Hello,
Thanks for your analysis and discussion of the problem. Please see my
comments below.
On Wednesday 14 March 2007 03:36, Troy Daniels wrote:
When a verify job is scheduled under 2.0.2 to perform a Volume to
Catalog verify it now selects the job to be verified (and the associated
tape(s)) at the scheduled start time. It then waits until all jobs of
lower priority finish before performing the actual verify. This results
in it verifying the previous nights backup instead of the current nights
one.
Under 1.38.5 the job wouldn't select the job to verify until it actually
ran (Actual start time instead of scheduled start time). In my case this
is after the job I actually want to verify has finished running for the
evening.
OK, thanks. This time, the problem is crystal clear. The above describes
what I need to know/understand.
I haven't looked at the code, but I suspect that some of the startup code
was moved earlier in the process. In general this was done so that the
catalog entries are more complete if the job is subsequently cancelled
before it is actually started.
In this case, if this is what happened, I can see that this will create a
problem for you. However, it does seem to make sense that the Verify job
would select the job to be verified when Verify is scheduled rather than
at some later time when additional jobs may have run.
I'm not sure what the solution is. It seems there are two ways to resolve
it: 1. Start the Verify immediately after the backup (probably with a
RunScript. 2. Put the code back the way it was in 1.38.11 (assuming that
is the problem).
Do you or anyone else on this list have any comments on the above two
possible solutions?
Well I've already updated my config to implement option 1 as a
'workaround', and am happy to trigger my verifies that way. I've scheduled
a 'TriggerVerify' admin job that will run after the backup is complete and
launch the verify. I used this as I believe using a RunScript within the
backup job wouldn't work as the backup job will still be 'running' when the
verify job is scheduled, so it'll still automatically select the previous
nights job.
You mention below that you are considering looking over the documentation.
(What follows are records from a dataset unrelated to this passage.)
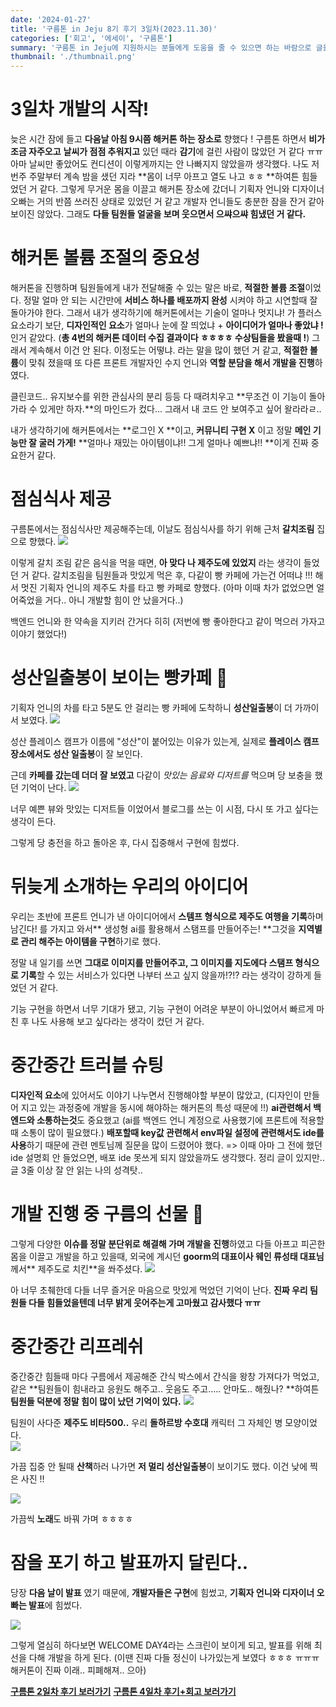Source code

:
 ```yaml
---
date: '2024-01-27'
title: '구름톤 in Jeju 8기 후기 3일차(2023.11.30)'
categories: ['회고', '에세이', '구름톤']
summary: '구름톤 in Jeju에 지원하시는 분들에게 도움을 줄 수 있으면 하는 바람으로 글을 작성해 봅니다.'
thumbnail: './thumbnail.png'
---
```


# 3일차 개발의 시작!

늦은 시간 잠에 들고 **다음날 아침 9시쯤 해커톤 하는 장소로** 향했다 !
구름톤 하면서 **비가 조금 자주오고** **날씨가 점점 추워지고** 있던 때라 **감기**에 걸린 사람이 많았던 거 같다 ㅠㅠ 아마 날씨만 좋았어도 컨디션이 이렇게까지는 안 나빠지지 않았을까 생각했다.
나도 저번주 주말부터 계속 밤을 샜던 지라 **몸이 너무 아프고 열도 나고 ㅎㅎ **하여튼 힘들었던 거 같다.
그렇게 무거운 몸을 이끌고 해커톤 장소에 갔더니 기획자 언니와 디자이너오빠는 거의 반쯤 쓰러진 상태로 있었던 거 같고 개발자 언니들도 충분한 잠을 잔거 같아 보이진 않았다.
그래도 **다들 팀원들 얼굴을 보며 웃으면서 으쌰으쌰 힘냈던 거 같다.**

# 해커톤 볼륨 조절의 중요성

해커톤을 진행하며 팀원들에게 내가 전달해줄 수 있는 말은 바로, **적절한 볼륨 조절**이었다.
정말 얼마 안 되는 시간만에 **서비스 하나를 배포까지 완성** 시켜야 하고 시연할때 잘 돌아가야 한다. 그래서 내가 생각하기에 해커톤에서는 기술이 얼마나 멋지냐! 가 플러스 요소라기 보단, **디자인적인 요소**가 얼마나 눈에 잘 띄었냐 + **아이디어가 얼마나 좋았냐 !** 인거 같았다.
(**총 4번의 해커톤 데이터 수집 결과이다 ㅎㅎㅎㅎ 수상팀들을 봤을때 !**)
그래서 계속해서 이건 안 된다. 이정도는 어떻냐. 라는 말을 많이 했던 거 같고, **적절한 볼륨**이 맞춰 졌을때 또 다른 프론트 개발자인 수지 언니와 **역할 분담을 해서 개발을 진행**하였다.

클린코드.. 유지보수를 위한 관심사의 분리 등등 다 때려치우고 **무조건 이 기능이 돌아가라 수 있게만 하자.**의 마인드가 컸다... 그래서 내 코드 안 보여주고 싶어 왈라라ㄹ..

내가 생각하기에 해커톤에서는 **로그인 X **이고, **커뮤니티 구현 X** 이고 정말 **메인 기능만 잘 굴러 가게!** **얼마나 재밌는 아이템이냐!! 그게 얼마나 예쁘냐!! **이게 진짜 중요한거 같다.

# 점심식사 제공

구름톤에서는 점심식사만 제공해주는데, 이날도 점심식사를 하기 위해 근처 **갈치조림** 집으로 향했다.
![](https://velog.velcdn.com/images/hoeun0723/post/d1feb652-c627-4238-bf37-a6b32bbf204d/image.png)

이렇게 갈치 조림 같은 음식을 먹을 때면, **아 맞다 나 제주도에 있었지** 라는 생각이 들었던 거 같다. 갈치조림을 팀원들과 맛있게 먹은 후,
다같이 빵 카페에 가는건 어떠냐 !!! 해서
멋진 기획자 언니의 제주도 차를 타고 빵 카페로 향했다.
(아마 이때 차가 없었으면 얼어죽었을 거다.. 아니 개발할 힘이 안 났을거다..)

백엔드 언니와 한 약속을 지키러 간거다 히히 (저번에 빵 좋아한다고 같이 먹으러 가자고 이야기 했었다!)

# 성산일출봉이 보이는 빵카페 🍰

기획자 언니의 차를 타고 5분도 안 걸리는 빵 카페에 도착하니 **성산일출봉**이 더 가까이서 보였다.
![](https://velog.velcdn.com/images/hoeun0723/post/c2d3daed-8216-4166-bb67-11d1f0fd9a15/image.png)

성산 플레이스 캠프가 이름에 "성산"이 붙어있는 이유가 있는게, 실제로 **플레이스 캠프 장소에서도 성산 일출봉**이 잘 보인다.

근데 **카페를 갔는데 더더 잘 보였고** 다같이 _맛있는 음료와 디저트를_ 먹으며 당 보충을 했던 기억이 난다.
![](https://velog.velcdn.com/images/hoeun0723/post/a19c5873-3b04-4322-9504-510e9bfeed07/image.png)

너무 예쁜 뷰와 맛있는 디저트들 이었어서 블로그를 쓰는 이 시점, 다시 또 가고 싶다는 생각이 든다.

그렇게 당 충전을 하고 돌아온 후, 다시 집중해서 구현에 힘썼다.

# 뒤늦게 소개하는 우리의 아이디어

우리는 초반에 프론트 언니가 낸 아이디어에서 **스템프 형식으로 제주도 여행을 기록**하며 남긴다! 를 가지고 와서** 생성형 ai를 활용해서 스탬프를 만들어주는! **그것을 **지역별로 관리 해주는 아이템을 구현**하기로 했다.

정말 내 일기를 쓰면 **그대로 이미지를 만들어주고, 그 이미지를 지도에다 스탬프 형식으로 기록**할 수 있는 서비스가 있다면 나부터 쓰고 싶지 않을까!?!? 라는 생각이 강하게 들었던 거 같다.

기능 구현을 하면서 너무 기대가 됐고, 기능 구현이 어려운 부분이 아니었어서 빠르게 마친 후 나도 사용해 보고 싶다라는 생각이 컸던 거 같다.

# 중간중간 트러블 슈팅

**디자인적 요소**에 있어서도 이야기 나누면서 진행해야할 부분이 많았고, (디자인이 만들어 지고 있는 과정중에 개발을 동시에 해야하는 해커톤의 특성 때문에 !!)
**ai관련해서 백엔드와 소통하는것**도 중요했고 (ai를 백엔드 언니 계정으로 사용했기에 프론트에 적용할때 소통이 많이 필요했다.)
**배포할때 key값 관련해서 env파일 설정에 관련해서도 ide를 사용**하기 때문에 관련 멘토님께 질문을 많이 드렸어야 했다.
=> 이때 아마 그 전에 했던 ide 설명회 안 들었으면, 배포 ide 못쓰게 되지 않았을까도 생각했다.
정리 글이 있지만.. 글 3줄 이상 잘 안 읽는 나의 성격탓..

# 개발 진행 중 구름의 선물 🐔

그렇게 다양한 **이슈를 정말 분단위로 해결해 가며 개발을 진행**하였고 다들 아프고 피곤한 몸을 이끌고 개발을 하고 있을때, 외국에 계시던 **goorm의 대표이사 웨인 류성태 대표님**께서** 제주도로 치킨**을 쏴주셨다.
![](https://velog.velcdn.com/images/hoeun0723/post/31052e4a-5e30-4403-8ec3-2e7e2a493ec5/image.png)

아 너무 초췌한데 다들 너무 즐거운 마음으로 맛있게 먹었던 기억이 난다.
**진짜 우리 팀원들 다들 힘들었을텐데 너무 밝게 웃어주는게 고마웠고 감사했다 ㅠㅠ**

# 중간중간 리프레쉬

중간중간 힘들때 마다 구름에서 제공해준 간식 박스에서 간식을 왕창 가져다가 먹었고, 같은 **팀원들이 힘내라고 응원도 해주고.. 웃음도 주고..... 안마도.. 해줬나? **하여튼 **팀원들 덕분에 정말 힘이 많이 났던 기억이 있다.**
![](https://velog.velcdn.com/images/hoeun0723/post/028650e6-4039-45ef-bdcc-5c26d3c7320c/image.png)

팀원이 사다준 **제주도 비타500..** 우리 **돌하르방 수호대** 캐릭터 그 자체인 병 모양이었다.
<br/>
![](https://velog.velcdn.com/images/hoeun0723/post/86a75552-78b1-4693-8c41-edde608f1672/image.png)
<br/>

가끔 집중 안 될때 **산책**하러 나가면 **저 멀리 성산일출봉**이 보이기도 했다. 이건 낮에 찍은 사진 !!

![](https://velog.velcdn.com/images/hoeun0723/post/62043e5f-afc6-481b-8ced-c3ff8a0baf45/image.png)

가끔씩 **노래**도 바꿔 가며 ㅎㅎㅎㅎ

# 잠을 포기 하고 발표까지 달린다..

당장 **다음 날이 발표** 였기 때문에, **개발자들은 구현**에 힘썼고, **기획자 언니와 디자이너 오빠는 발표**에 힘썼다.

![](https://velog.velcdn.com/images/hoeun0723/post/f15149b7-447c-45dc-8917-98056cc45f40/image.png)

그렇게 열심히 하다보면 WELCOME DAY4라는 스크린이 보이게 되고, 발표를 위해 최선을 다해 개발을 하게 된다.
(이땐 진짜 다들 정신이 나가있는게 보였다 ㅎㅎㅎ ㅠㅠㅠ 해커톤이 진짜 이래.. 피폐해져.. 으아)

[**구름톤 2일차 후기 보러가기**](<https://hoeun0723.github.io/essay/구름톤/구름톤%20in%20Jeju%208기%20후기%202일차(2023.11.29)>)
[**구름톤 4일차 후기+회고 보러가기**](<https://hoeun0723.github.io/essay/구름톤/구름톤%20in%20Jeju%208기%20마지막%204일차%20+%20회고%20(2023.12.01~)/>)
The above, IMO, regardless of how the code evolves, would be a very valuable
contribution to the documentation, because as you indicate, it gives
additional flexibility.
Also, I personally feel the current implementation isn't as intuitive as
how it worked in 1.38.11 - however this can probably be dealt with by
appropriate documentation within the manual.
Yes, I agree with you about the current implementation not being very
intuitive. I think the "correct" solution is to put the code back as it was
in 1.38.11, and document the potential problems with that (not the problems
with the current "broken" code) as well as document the Admin workaround job.
I also think that for a longer term, "cleaner" solution it might be a good
idea to add a RunAfterJob, which runs one or more jobs after the current job,
and by "runs", I mean it starts the job within Bacula, not through a script
as RunScript does. This, however, needs to be carefully examined -- Eric
what do you think?
It comes down to the
difference in scheduled time and start time under Bacula. Especially when
you throw priorities into the mix. You might schedule a job to start at
23:15, but you can stop it running until after the backup job finishes
using priorities. Seems to me that if you've setup your job to me, you are
most likely going to want to verify the job that just ran.
What I would *really* like to see is the ability to set which job gets
verified by jobid - Currently I can say "Verify job 'BackupCatalog' but I
cant say "Verify last nights/weeks/months/whatever 'BackupCatalog' job"
As a longer term project, I might consider this, but if you do submit a
Feature Request, you will need to be *very* explicit about the syntax -- for
example "verify last nights BackupCatalog job" seems to me rather difficult
to parse and probably syntactically very precise (a good flow state chart
would help). There are also problems with what happens if the job runs into
the morning ...
This would aid in resource scheduling IMO - in my case my full backups take
up most of Saturday, and there is barely enough time to perform the
verifies before Saturday nights incremental backups start - it would be
nice to be able to schedule the verify jobs for Sunday when the tape drive
is otherwise idle.
Again, the problem here is how to simply and precisely specify such actions.
A nice side effect of the changed behaviour is that I can now achieve this.
This probably needs to be a feature request doesn't it - or is there one in
already that covers it?
I don't recall any existing feature request in this area -- all the ones I
have received to data (with the possible exception of the NDMP request) are
in the current 2.0.3 projects file.
Just had another thought - is this change limited to VolumeToCatalog
verifies, or was it applied across the board to all verify job types? Seems
to me, that it would be a lot easier to overlook the fact that your verify
job is actually verifying the previous nights backup if tapes aren't
involved.
Good question. I'll look at this when I am looking at the problem.
If I get time today I'll look into the documentation and see if I can come
up with a suitable addition explaining this situation. I might even throw
in a feature request if one doesn't already exist.
Yes, thanks, as noted above, suggestions for the documentation would be
welcome.
In order to be sure this bug is properly fixed (one way or another), would you
please submit a bug report with the first two paragraphs listed above in your
previous email.
Thanks,
Kern